Cole Freeman è uno di questi. Ha l’aspetto del bravo giovanotto di montagna, con tanto di giaccone a quadri, cappelluccio da baseball e vecchio pick-up Ford. Il trentenne fa l’infermiere a contratto nella casa di cura della sua cittadina, sulla pagina scritta si chiama Dove Creek. Tutti gli anziani lo amano e certo lui si fa amare. Se non fosse che usa quel lavoro, lo capiamo quasi subito, per procurarsi dei soldi, parecchi soldi. Come? Comprando a buon mercato antidolorifici e oppioidi in eccesso prescritti ai pazienti agé per rivenderli in una lucida logica di spaccio, d’intesa con un trafficante locale con cappello da cowboy. Cole ha una bella ragazza, Charlotte, ma c’è qualcosa che non va in lei; e il ritorno in città di un amico d’infanzia, deciso a gettarsi in quel brutto giro di droga “da cucinare” in qualche laboratorio clandestino, peggiorerà decisamente le cose.
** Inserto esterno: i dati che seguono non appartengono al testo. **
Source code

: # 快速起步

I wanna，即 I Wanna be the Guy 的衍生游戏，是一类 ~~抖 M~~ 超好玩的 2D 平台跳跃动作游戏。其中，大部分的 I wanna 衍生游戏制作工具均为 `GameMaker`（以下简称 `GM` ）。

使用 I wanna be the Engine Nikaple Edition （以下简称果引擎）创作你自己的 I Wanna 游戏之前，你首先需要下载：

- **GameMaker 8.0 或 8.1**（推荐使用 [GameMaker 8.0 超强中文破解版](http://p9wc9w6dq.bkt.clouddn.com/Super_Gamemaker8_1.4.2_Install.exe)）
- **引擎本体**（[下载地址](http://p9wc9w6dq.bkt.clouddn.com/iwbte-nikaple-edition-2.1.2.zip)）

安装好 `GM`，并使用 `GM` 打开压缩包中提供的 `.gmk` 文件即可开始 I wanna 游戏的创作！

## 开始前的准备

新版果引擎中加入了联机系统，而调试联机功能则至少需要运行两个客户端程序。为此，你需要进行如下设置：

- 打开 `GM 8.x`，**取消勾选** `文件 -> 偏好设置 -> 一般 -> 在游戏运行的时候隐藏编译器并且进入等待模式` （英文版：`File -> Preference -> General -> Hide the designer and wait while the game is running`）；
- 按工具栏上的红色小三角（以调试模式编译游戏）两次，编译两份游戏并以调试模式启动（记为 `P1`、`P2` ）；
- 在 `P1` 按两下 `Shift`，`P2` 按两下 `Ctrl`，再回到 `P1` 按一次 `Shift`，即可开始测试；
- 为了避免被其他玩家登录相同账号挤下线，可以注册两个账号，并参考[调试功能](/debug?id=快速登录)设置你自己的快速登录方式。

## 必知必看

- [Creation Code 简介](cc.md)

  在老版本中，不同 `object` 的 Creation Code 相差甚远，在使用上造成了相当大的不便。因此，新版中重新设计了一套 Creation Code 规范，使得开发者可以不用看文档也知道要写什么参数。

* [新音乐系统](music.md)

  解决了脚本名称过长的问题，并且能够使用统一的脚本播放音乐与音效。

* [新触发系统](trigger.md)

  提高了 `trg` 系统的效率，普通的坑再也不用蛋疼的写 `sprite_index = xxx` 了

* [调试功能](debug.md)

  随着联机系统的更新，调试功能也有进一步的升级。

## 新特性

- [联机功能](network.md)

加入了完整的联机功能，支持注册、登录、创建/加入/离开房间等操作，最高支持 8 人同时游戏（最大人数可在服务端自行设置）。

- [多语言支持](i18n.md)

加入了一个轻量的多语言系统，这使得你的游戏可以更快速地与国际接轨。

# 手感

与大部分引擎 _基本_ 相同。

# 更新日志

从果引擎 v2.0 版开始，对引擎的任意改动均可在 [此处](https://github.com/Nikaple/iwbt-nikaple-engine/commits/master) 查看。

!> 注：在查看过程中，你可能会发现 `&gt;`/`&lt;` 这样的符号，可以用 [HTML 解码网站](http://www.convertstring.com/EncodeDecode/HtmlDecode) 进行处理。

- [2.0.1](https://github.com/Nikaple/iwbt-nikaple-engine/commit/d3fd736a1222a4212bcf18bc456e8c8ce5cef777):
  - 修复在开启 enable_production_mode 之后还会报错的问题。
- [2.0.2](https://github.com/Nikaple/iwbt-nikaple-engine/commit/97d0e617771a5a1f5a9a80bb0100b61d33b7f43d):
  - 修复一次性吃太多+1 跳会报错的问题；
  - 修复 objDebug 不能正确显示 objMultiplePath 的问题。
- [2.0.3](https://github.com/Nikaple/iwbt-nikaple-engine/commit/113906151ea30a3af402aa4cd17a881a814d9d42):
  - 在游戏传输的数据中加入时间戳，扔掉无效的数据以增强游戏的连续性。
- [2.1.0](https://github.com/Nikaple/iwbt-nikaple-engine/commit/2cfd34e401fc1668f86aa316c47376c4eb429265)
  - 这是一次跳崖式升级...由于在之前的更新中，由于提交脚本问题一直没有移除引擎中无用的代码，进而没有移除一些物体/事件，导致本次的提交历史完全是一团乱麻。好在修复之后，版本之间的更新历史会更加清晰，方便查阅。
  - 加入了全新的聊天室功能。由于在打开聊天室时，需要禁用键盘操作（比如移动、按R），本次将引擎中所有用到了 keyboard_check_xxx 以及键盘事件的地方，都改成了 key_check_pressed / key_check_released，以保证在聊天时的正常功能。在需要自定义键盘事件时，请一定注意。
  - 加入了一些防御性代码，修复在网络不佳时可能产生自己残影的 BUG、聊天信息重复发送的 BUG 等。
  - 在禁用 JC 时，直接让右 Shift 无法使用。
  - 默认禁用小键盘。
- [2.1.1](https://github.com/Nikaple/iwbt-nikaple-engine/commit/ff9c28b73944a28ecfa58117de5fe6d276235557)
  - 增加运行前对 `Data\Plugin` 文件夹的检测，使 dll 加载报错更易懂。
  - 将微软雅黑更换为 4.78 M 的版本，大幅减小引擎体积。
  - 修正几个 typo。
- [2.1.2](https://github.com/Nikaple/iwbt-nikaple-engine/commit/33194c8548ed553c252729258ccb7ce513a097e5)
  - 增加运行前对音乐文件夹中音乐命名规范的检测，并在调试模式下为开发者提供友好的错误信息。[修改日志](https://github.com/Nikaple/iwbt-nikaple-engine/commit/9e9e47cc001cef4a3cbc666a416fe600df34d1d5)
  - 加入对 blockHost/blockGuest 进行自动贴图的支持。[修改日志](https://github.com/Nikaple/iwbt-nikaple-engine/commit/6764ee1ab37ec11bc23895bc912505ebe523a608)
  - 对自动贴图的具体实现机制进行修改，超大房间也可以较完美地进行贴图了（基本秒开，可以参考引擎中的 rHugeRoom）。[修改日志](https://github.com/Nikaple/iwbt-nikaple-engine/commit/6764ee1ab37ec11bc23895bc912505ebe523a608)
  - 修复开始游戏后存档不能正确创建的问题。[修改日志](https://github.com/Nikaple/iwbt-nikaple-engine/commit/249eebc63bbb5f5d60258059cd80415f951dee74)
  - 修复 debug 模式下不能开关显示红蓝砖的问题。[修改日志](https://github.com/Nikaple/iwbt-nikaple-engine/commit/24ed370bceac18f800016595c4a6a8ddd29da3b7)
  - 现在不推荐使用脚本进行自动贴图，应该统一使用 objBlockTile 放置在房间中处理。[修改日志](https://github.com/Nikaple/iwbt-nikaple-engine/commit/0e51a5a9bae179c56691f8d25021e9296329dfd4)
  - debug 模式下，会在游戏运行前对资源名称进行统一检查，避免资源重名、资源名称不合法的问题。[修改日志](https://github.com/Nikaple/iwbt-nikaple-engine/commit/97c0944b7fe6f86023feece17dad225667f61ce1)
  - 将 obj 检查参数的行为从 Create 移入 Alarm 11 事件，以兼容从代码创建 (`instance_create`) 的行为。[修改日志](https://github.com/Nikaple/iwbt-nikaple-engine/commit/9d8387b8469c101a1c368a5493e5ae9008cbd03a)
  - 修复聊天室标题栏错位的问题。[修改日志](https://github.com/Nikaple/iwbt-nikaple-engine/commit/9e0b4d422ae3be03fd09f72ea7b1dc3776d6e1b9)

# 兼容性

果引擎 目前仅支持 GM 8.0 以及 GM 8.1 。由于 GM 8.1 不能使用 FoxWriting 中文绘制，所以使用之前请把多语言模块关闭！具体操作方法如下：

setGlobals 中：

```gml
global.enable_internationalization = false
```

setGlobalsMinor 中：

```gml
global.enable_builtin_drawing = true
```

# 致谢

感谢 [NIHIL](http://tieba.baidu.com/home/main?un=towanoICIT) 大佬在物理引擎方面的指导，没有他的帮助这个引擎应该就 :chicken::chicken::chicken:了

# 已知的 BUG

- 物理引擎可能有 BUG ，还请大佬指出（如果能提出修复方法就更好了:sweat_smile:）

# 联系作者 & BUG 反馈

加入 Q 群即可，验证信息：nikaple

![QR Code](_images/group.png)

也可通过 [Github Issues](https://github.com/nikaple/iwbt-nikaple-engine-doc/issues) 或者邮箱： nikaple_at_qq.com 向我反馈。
Siamo, per rendere l’idea, tra “Un gelido inverno” che rivelò la splendente Jennifer Lawrence e la serie tv “Justified” con Timothy Olyphant: la natura è superba, ma la vita è grama, sicché non resta, parrebbe, che il crimine di piccolo cabotaggio. Nel caso di Cole tutto è aggravato dall’agonia del nonno, che fu fanatico pastore “pentecostale”, e dal riaffacciarsi a sorpresa della mamma, a lungo assente nella sua vita.
Non si vede mai il sole in “L’ora del crepuscolo”, e certo la fotografia a luce naturale di Declan Quinn rende tutto grigio, livido, freddo, come s’addice a quei panorami geografici e mentali che sembrano uscire da una ballata triste di John Prine. Avrete capito: vecchie miniere cadenti, ettolitri di birra Budweiser, canzoni country, abitazioni fatiscenti, tatuaggi dappertutto, scazzottate e pistole, ma anche citazioni dal Vangelo secondo Matteo (“Tornerò nella casa che ho lasciato, trovandola pulita e nel giusto ordine”).
Insomma, non mancano i cliché tipici di un certo cinema di ambiente proletario-rurale, anche se il regista li usa, forse un po’ allungando il brodo sul piano drammaturgico ma con partecipe sguardo antropologico, per raccontare qualcos’altro: ovvero l’ambigua redenzione del protagonista, nell’attesa di una parola di carità e misericordia che forse non arriverà mai.
Purtroppo il doppiaggio italiano non restituisce neanche un po’ il colorito slang di quelle zone remote, ma le facce sono ben scelte, a partire da quella di Philip Ettinger, che fa il tormentato Cole (nel cast anche l’emergente Stacy Martin e le più note Tess Harper e Lili Taylor). Musiche ben scelte e non soverchianti, in linea con l’atmosfera generale, con un po’ di old-time e una canzone, “The Fading” di Joan Shelley, che viene voglia di cercare subito in rete per riascoltarla.